Snell, of Six Colors, writing for TidBITS on the feature in Photos for OS X Beta that allows you to store your original photos and videos in iCloud and only keeping smaller versions locally on your Macintosh to save space:
It remains to be seen exactly how Photos determines whether you have enough space, and whether it’s just caching photos or if it truly makes a judgment about how much free space you have before deciding to hold onto your files. As someone with approximately 700 GB of family photos and a bunch of Macs with small flash-storage drives, I’m excited by the possibility that I can have access to my entire photo library on all of my Macs and iOS devices, even though they don’t have enough space to hold the entire library.
I can’t tell you how many times I’ve read a paragraph like this over the last 13 years of using a Mac as my primary means of managing my photo library. And every time I get the feeling it could be true only to be disappointed for some reason. Either the apps are bad, or slow, or the Internet connection simply hasn’t been there yet.

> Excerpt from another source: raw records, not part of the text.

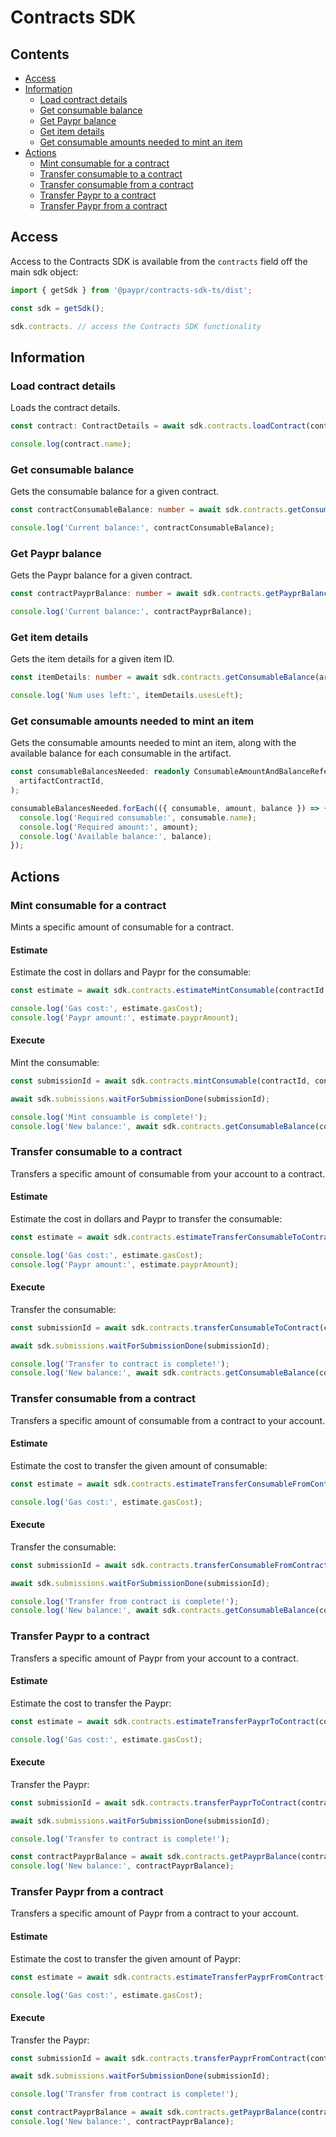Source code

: # Contracts SDK

## Contents

- [Access](#access)
- [Information](#information)
  - [Load contract details](#load-contract-details)
  - [Get consumable balance](#get-consumable-balance)
  - [Get Paypr balance](#get-paypr-balance)
  - [Get item details](#get-item-details)
  - [Get consumable amounts needed to mint an item](#get-consumable-amounts-needed-to-mint-an-item)
- [Actions](#actions)
  - [Mint consumable for a contract](#mint-consumable-for-a-contract)
  - [Transfer consumable to a contract](#transfer-consumable-to-a-contract)
  - [Transfer consumable from a contract](#transfer-consumable-from-a-contract)
  - [Transfer Paypr to a contract](#transfer-paypr-to-a-contract)
  - [Transfer Paypr from a contract](#transfer-paypr-from-a-contract)

## Access

Access to the Contracts SDK is available from the `contracts` field off the main
sdk object:

```typescript
import { getSdk } from '@paypr/contracts-sdk-ts/dist';

const sdk = getSdk();

sdk.contracts. // access the Contracts SDK functionality
```

## Information

### Load contract details

Loads the contract details.

```typescript
const contract: ContractDetails = await sdk.contracts.loadContract(contractId);

console.log(contract.name);
```

### Get consumable balance

Gets the consumable balance for a given contract.

```typescript
const contractConsumableBalance: number = await sdk.contracts.getConsumableBalance(contractId, consumableContractId);

console.log('Current balance:', contractConsumableBalance);
```

### Get Paypr balance

Gets the Paypr balance for a given contract.

```typescript
const contractPayprBalance: number = await sdk.contracts.getPayprBalance(contractId);

console.log('Current balance:', contractPayprBalance);
```

### Get item details

Gets the item details for a given item ID.

```typescript
const itemDetails: number = await sdk.contracts.getConsumableBalance(artifactContractId, itemId);

console.log('Num uses left:', itemDetails.usesLeft);
```

### Get consumable amounts needed to mint an item

Gets the consumable amounts needed to mint an item, along with the available balance for each consumable in the artifact.

```typescript
const consumableBalancesNeeded: readonly ConsumableAmountAndBalanceReference[] = await sdk.contracts.getConsumableAmountsNeededToMintItem(
  artifactContractId,
);

consumableBalancesNeeded.forEach(({ consumable, amount, balance }) => {
  console.log('Required consumable:', consumable.name);
  console.log('Required amount:', amount);
  console.log('Available balance:', balance);
});
```

## Actions

### Mint consumable for a contract

Mints a specific amount of consumable for a contract.

#### Estimate

Estimate the cost in dollars and Paypr for the consumable:

```typescript
const estimate = await sdk.contracts.estimateMintConsumable(contractId, consumableContractId, amount);

console.log('Gas cost:', estimate.gasCost);
console.log('Paypr amount:', estimate.payprAmount);
```

#### Execute

Mint the consumable:

```typescript
const submissionId = await sdk.contracts.mintConsumable(contractId, consumableContractId, amount);

await sdk.submissions.waitForSubmissionDone(submissionId);

console.log('Mint consuamble is complete!');
console.log('New balance:', await sdk.contracts.getConsumableBalance(contractId, consumableContractId));
```

### Transfer consumable to a contract

Transfers a specific amount of consumable from your account to a contract.

#### Estimate

Estimate the cost in dollars and Paypr to transfer the consumable:

```typescript
const estimate = await sdk.contracts.estimateTransferConsumableToContract(contractId, consumableContractId, amount);

console.log('Gas cost:', estimate.gasCost);
console.log('Paypr amount:', estimate.payprAmount);
```

#### Execute

Transfer the consumable:

```typescript
const submissionId = await sdk.contracts.transferConsumableToContract(contractId, consumableContractId, amount);

await sdk.submissions.waitForSubmissionDone(submissionId);

console.log('Transfer to contract is complete!');
console.log('New balance:', await sdk.contracts.getConsumableBalance(contractId, consumableContractId));
```

### Transfer consumable from a contract

Transfers a specific amount of consumable from a contract to your account.

#### Estimate

Estimate the cost to transfer the given amount of consumable:

```typescript
const estimate = await sdk.contracts.estimateTransferConsumableFromContract(contractId, consumableContractId, amount);

console.log('Gas cost:', estimate.gasCost);
```

#### Execute

Transfer the consumable:

```typescript
const submissionId = await sdk.contracts.transferConsumableFromContract(contractId, consumableContractId, amount);

await sdk.submissions.waitForSubmissionDone(submissionId);

console.log('Transfer from contract is complete!');
console.log('New balance:', await sdk.contracts.getConsumableBalance(contractId, consumableContractId));
```

### Transfer Paypr to a contract

Transfers a specific amount of Paypr from your account to a contract.

#### Estimate

Estimate the cost to transfer the Paypr:

```typescript
const estimate = await sdk.contracts.estimateTransferPayprToContract(contractId, amount);

console.log('Gas cost:', estimate.gasCost);
```

#### Execute

Transfer the Paypr:

```typescript
const submissionId = await sdk.contracts.transferPayprToContract(contractId, amount);

await sdk.submissions.waitForSubmissionDone(submissionId);

console.log('Transfer to contract is complete!');

const contractPayprBalance = await sdk.contracts.getPayprBalance(contractId);
console.log('New balance:', contractPayprBalance);
```

### Transfer Paypr from a contract

Transfers a specific amount of Paypr from a contract to your account.

#### Estimate

Estimate the cost to transfer the given amount of Paypr:

```typescript
const estimate = await sdk.contracts.estimateTransferPayprFromContract(contractId, amount);

console.log('Gas cost:', estimate.gasCost);
```

#### Execute

Transfer the Paypr:

```typescript
const submissionId = await sdk.contracts.transferPayprFromContract(contractId, amount);

await sdk.submissions.waitForSubmissionDone(submissionId);

console.log('Transfer from contract is complete!');

const contractPayprBalance = await sdk.contracts.getPayprBalance(contractId);
console.log('New balance:', contractPayprBalance);
```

This time it feels different, though. The “cloud” has finally matured to a point where it isn’t just a pipe dream that we can store a bunch of files on a bunch of servers out on the web and have all of our devices read from those libraries of data. Many cloud-based services have solved so many issues over the years that we now all take for granted how much of our data truly is in the cloud. All while our devices have slowly become smaller, thinner, lighter, and have become simple “Internet terminals”.
I’m looking forward to giving OS X Photos a shot this spring.